Find Someone Adjacent to Your Interests
If you are looking for a new job, don’t ask the recruiter of the company you want to work for to be your mentor. It will feel ingenuine and possibly work against you when you apply for an
open position. Find someone that has your dream job or had a start to their career path that was similar to yours. Look at companies that are competing with your dream company, those professionals will have a great insight into the industry and the threats and weaknesses of your possible future employer.
The Best Mentor is One Who Offers a Different Perspective
Lesson One from 6 Lessons Every Marketer Can Learn From Emily In Paris puts it perfectly, “a different perspective could change everything,” while it is necessary to have things in common with your mentor, it is more important that they can provide you with a new approach to your obstacles. A mentor that has the same experiences as you with the same results may not be able to provide the enlightening advice that you need. Look for a mentor that came from a completely different background, has an undergraduate degree that you would have never considered, or has worked in a position that you have no experience with. These differences will make them equipped to provide input that you could not have come up with on your own.
How to Approach Your Mentor Search
Make LinkedIn Your Best Friend
LinkedIn is a great platform for all things networking. First, type in keywords that relate to
your professional goals and desired industry. You can then filter by people, by group and search through the members, or by companies where you can look through their employees. LinkedIn is also a great place to make the first move. Look through a potential mentor’s profile to find their contact information or simply send them a message through the platform’s message feature. After you have set up that initial meeting, look at their LinkedIn and be prepared to ask them questions about their previous roles.
Define Your Career Goals
By first knowing what you want it to accomplish, it will be much easier to find a mentor that can guide you to those achievements. This NPR article has a great goal structure that will help you create attainable goals aligned with your career. Another great tool that can inform professional goals is an informational interview. This is when you interview an industry professional about their position to understand if their role interests you. By completing informational interviews, you get a deeper look into career paths that you could take, you can clearly outline your professional aspirations, and you have a great reason for an initial meeting with a potential mentor.

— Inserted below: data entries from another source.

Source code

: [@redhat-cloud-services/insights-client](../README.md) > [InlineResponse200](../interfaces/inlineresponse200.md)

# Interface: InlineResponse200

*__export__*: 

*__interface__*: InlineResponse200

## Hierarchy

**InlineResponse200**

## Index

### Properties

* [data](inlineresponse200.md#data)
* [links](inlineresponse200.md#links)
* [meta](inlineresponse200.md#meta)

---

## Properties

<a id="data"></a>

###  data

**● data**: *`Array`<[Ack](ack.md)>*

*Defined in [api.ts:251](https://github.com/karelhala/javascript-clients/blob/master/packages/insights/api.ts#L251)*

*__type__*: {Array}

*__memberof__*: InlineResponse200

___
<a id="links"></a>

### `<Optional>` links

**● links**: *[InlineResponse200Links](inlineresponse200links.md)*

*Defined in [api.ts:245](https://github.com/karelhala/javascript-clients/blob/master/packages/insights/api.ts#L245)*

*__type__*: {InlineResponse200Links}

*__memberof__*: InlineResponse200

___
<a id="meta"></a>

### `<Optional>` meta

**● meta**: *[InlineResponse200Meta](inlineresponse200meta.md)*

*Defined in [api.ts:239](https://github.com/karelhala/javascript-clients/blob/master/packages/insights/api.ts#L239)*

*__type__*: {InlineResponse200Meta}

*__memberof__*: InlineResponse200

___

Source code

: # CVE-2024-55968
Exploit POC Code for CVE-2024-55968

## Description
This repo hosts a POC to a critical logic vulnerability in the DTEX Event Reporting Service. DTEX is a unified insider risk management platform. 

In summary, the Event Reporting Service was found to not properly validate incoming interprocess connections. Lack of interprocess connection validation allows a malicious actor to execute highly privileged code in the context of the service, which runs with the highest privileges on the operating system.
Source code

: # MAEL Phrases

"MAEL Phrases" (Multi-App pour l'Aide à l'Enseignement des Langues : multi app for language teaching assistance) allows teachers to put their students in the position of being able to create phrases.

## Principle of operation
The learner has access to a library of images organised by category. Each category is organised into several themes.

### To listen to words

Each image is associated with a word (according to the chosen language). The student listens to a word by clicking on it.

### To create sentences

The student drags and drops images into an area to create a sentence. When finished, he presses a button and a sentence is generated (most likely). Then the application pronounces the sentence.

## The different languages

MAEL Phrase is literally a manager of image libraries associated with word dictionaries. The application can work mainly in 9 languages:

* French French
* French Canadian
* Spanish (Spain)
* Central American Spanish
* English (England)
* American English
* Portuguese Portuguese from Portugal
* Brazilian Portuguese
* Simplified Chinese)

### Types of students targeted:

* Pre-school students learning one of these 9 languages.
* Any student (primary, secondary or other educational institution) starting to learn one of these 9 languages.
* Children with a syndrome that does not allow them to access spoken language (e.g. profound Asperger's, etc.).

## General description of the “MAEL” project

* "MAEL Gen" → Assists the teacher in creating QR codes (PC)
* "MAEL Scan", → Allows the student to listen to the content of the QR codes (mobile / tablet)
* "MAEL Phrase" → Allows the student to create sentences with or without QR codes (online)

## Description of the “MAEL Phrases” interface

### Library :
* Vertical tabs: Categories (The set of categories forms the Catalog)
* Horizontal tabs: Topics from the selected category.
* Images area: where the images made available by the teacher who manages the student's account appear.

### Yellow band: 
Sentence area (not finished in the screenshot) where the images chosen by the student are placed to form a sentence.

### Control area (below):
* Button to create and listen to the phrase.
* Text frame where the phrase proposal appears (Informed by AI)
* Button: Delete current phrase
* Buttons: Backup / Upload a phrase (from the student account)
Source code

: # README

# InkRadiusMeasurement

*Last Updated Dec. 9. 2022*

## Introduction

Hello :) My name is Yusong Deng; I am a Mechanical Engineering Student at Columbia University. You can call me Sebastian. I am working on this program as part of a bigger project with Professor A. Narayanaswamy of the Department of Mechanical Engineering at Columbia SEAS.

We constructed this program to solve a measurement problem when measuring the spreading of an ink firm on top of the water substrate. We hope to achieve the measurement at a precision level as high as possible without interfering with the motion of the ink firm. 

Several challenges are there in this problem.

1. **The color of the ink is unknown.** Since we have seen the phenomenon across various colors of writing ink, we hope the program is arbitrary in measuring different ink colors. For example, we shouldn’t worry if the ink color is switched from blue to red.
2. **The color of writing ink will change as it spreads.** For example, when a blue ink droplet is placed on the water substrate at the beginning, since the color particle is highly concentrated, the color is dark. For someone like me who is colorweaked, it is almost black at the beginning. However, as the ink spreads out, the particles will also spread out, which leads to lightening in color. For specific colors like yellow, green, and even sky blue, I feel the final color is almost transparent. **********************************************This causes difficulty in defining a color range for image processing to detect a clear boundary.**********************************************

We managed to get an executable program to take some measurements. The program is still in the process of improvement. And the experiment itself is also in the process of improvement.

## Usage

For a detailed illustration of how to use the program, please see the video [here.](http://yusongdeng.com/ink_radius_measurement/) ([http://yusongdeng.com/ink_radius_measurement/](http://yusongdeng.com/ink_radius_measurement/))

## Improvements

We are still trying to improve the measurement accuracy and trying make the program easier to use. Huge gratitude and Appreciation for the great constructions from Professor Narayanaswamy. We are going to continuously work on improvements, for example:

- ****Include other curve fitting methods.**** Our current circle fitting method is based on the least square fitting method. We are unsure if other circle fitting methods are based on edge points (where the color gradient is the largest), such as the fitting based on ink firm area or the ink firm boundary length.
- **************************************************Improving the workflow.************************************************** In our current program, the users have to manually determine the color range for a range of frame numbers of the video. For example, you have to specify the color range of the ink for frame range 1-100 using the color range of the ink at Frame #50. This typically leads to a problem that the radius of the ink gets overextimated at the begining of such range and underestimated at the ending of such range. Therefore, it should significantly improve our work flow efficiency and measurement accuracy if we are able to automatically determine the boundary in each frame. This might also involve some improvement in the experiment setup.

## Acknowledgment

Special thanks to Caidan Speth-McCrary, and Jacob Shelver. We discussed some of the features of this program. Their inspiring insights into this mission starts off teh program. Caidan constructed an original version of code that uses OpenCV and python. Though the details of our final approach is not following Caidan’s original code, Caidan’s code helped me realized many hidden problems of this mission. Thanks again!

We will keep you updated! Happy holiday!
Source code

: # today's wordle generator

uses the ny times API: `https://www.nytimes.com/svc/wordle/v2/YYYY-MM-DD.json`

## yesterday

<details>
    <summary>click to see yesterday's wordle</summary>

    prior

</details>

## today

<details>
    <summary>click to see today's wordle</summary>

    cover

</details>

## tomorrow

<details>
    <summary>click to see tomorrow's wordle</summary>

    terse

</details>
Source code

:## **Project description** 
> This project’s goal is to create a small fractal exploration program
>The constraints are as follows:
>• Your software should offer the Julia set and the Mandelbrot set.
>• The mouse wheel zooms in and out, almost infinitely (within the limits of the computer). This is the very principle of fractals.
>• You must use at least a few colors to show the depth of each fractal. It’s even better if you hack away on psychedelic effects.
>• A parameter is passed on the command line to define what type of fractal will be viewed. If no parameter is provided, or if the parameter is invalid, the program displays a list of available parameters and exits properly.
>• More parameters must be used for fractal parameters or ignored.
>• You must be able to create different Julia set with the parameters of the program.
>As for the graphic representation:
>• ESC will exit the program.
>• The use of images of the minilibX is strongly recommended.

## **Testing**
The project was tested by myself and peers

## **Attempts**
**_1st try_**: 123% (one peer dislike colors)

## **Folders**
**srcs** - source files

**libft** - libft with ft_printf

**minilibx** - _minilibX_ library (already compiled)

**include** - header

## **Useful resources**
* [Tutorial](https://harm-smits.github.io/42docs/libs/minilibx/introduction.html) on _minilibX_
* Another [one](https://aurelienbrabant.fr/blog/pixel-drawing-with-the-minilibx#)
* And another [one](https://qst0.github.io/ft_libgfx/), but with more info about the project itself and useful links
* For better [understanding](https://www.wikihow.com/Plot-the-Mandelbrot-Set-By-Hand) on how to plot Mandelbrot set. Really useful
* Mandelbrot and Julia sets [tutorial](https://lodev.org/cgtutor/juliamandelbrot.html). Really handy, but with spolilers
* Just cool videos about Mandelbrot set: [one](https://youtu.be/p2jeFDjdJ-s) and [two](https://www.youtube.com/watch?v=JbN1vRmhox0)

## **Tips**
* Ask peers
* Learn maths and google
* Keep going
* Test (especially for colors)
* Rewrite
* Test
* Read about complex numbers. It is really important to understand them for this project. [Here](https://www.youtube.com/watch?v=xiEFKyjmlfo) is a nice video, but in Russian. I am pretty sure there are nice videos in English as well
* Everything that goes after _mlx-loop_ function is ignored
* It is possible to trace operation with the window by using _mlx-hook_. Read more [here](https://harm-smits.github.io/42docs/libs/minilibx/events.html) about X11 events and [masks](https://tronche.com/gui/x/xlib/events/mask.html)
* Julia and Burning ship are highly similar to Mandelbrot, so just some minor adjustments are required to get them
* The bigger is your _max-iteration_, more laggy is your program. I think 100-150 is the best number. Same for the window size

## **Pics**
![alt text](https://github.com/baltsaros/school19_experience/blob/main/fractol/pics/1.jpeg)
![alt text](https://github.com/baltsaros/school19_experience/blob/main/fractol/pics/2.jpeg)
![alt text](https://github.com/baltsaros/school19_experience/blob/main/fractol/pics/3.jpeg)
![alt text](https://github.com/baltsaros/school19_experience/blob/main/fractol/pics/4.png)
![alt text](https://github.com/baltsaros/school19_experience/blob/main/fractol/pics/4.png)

Don’t Wait Until You Need Them
Finding a mentor is something that can easily be pushed until later, but it is best to get started as soon as possible. The last thing you want is to be stuck in a situation where you desperately need advice with no one to turn to. Luckily, by reading this blog post you’ve already made a great first step! While finding a mentor may seem like it must be purposeful, don’t forget to look at the relationships you have already built. You might have casually made a great connection with someone in your industry or coworker at a past job that could help you through your professional journey. And if this isn’t the case, start building relationships with the successful people in your life as soon as possible. You never know when you will meet someone who can guide you to the next stage of your career.
Leverage Common Ground
No matter what, your mentor should still be someone that you will get along with! Make sure to find a mentor that you won’t mind talking to for thirty minutes or more without prompts, interruptions, or icebreakers. A great way to build that initial connection with a potential mentor is finding someone from your university. Mentioning your shared Alma Mater will kickstart a conversation about majors, organizations, favorite study spots, and great memories. Finding a mentor from your university may be difficult but your common ground can be anything, a similar hometown, a shared love for poodles, a passion for running marathons, or an interest in bitcoin.